> _Work order_
Take the lines from the head of the listing through the one bearing "## Customizing Dialog Fields" and copy them exactly, leaving every picture out.

===== Supplied information

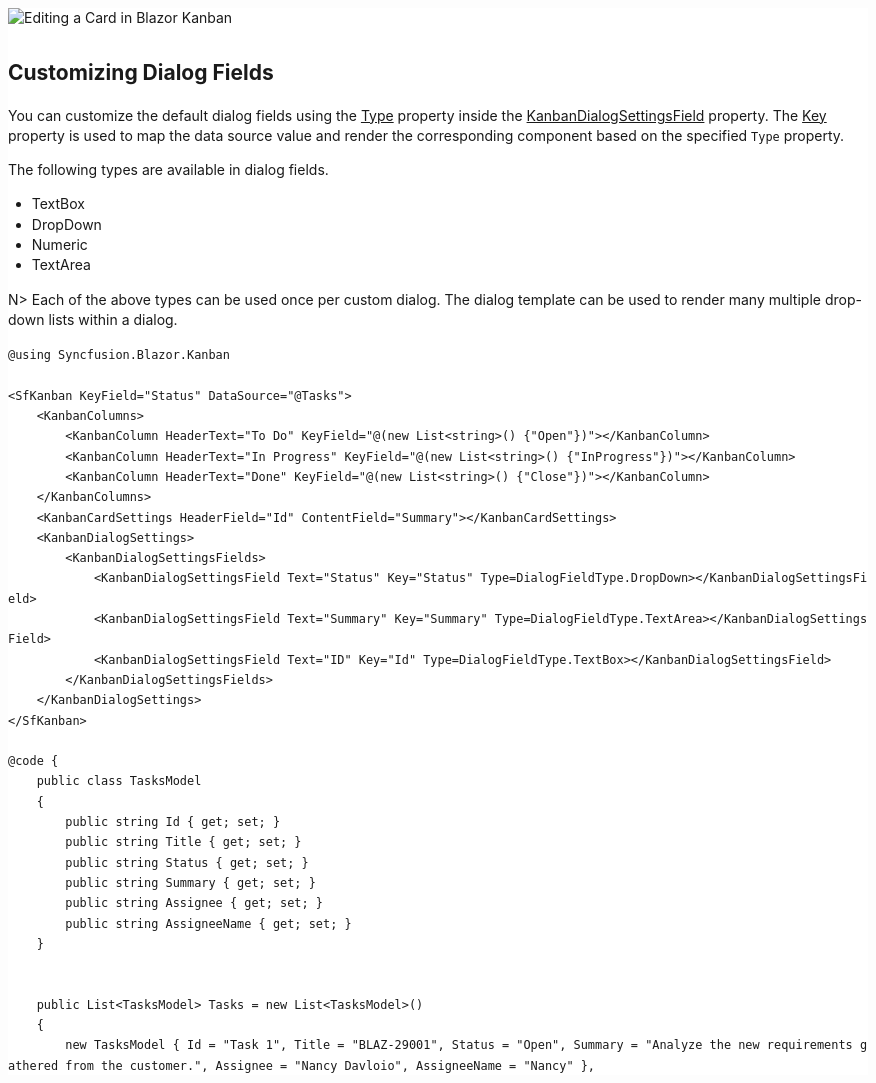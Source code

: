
 ```cshtml

```

![Editing a Card in Blazor Kanban](./images/blazor-kanban-card-editing.png)

## Customizing Dialog Fields

You can customize the default dialog fields using the [Type](https://help.syncfusion.com/cr/blazor/Syncfusion.Blazor.Kanban.KanbanDialogSettingsField.html#Syncfusion_Blazor_Kanban_KanbanDialogSettingsField_Type) property inside the [KanbanDialogSettingsField](https://help.syncfusion.com/cr/blazor/Syncfusion.Blazor.Kanban.KanbanDialogSettingsField.html#properties) property. The [Key](https://help.syncfusion.com/cr/blazor/Syncfusion.Blazor.Kanban.KanbanDialogSettingsField.html#Syncfusion_Blazor_Kanban_KanbanDialogSettingsField_Key) property is used to map the data source value and render the corresponding component based on the specified `Type` property.

The following types are available in dialog fields.

* TextBox
* DropDown
* Numeric
* TextArea

N> Each of the above types can be used once per custom dialog. The dialog template can be used to render many multiple drop-down lists within a dialog.

```cshtml
@using Syncfusion.Blazor.Kanban

<SfKanban KeyField="Status" DataSource="@Tasks">
    <KanbanColumns>
        <KanbanColumn HeaderText="To Do" KeyField="@(new List<string>() {"Open"})"></KanbanColumn>
        <KanbanColumn HeaderText="In Progress" KeyField="@(new List<string>() {"InProgress"})"></KanbanColumn>
        <KanbanColumn HeaderText="Done" KeyField="@(new List<string>() {"Close"})"></KanbanColumn>
    </KanbanColumns>
    <KanbanCardSettings HeaderField="Id" ContentField="Summary"></KanbanCardSettings>
    <KanbanDialogSettings>
        <KanbanDialogSettingsFields>
            <KanbanDialogSettingsField Text="Status" Key="Status" Type=DialogFieldType.DropDown></KanbanDialogSettingsField>
            <KanbanDialogSettingsField Text="Summary" Key="Summary" Type=DialogFieldType.TextArea></KanbanDialogSettingsField>
            <KanbanDialogSettingsField Text="ID" Key="Id" Type=DialogFieldType.TextBox></KanbanDialogSettingsField>
        </KanbanDialogSettingsFields>
    </KanbanDialogSettings>
</SfKanban>

@code {
    public class TasksModel
    {
        public string Id { get; set; }
        public string Title { get; set; }
        public string Status { get; set; }
        public string Summary { get; set; }
        public string Assignee { get; set; }
        public string AssigneeName { get; set; }
    }


    public List<TasksModel> Tasks = new List<TasksModel>()
    {
        new TasksModel { Id = "Task 1", Title = "BLAZ-29001", Status = "Open", Summary = "Analyze the new requirements gathered from the customer.", Assignee = "Nancy Davloio", AssigneeName = "Nancy" },
```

==========

> _Final answer_
Source code

:
 ```cshtml

```

![Editing a Card in Blazor Kanban](./images/blazor-kanban-card-editing.png)

## Customizing Dialog Fields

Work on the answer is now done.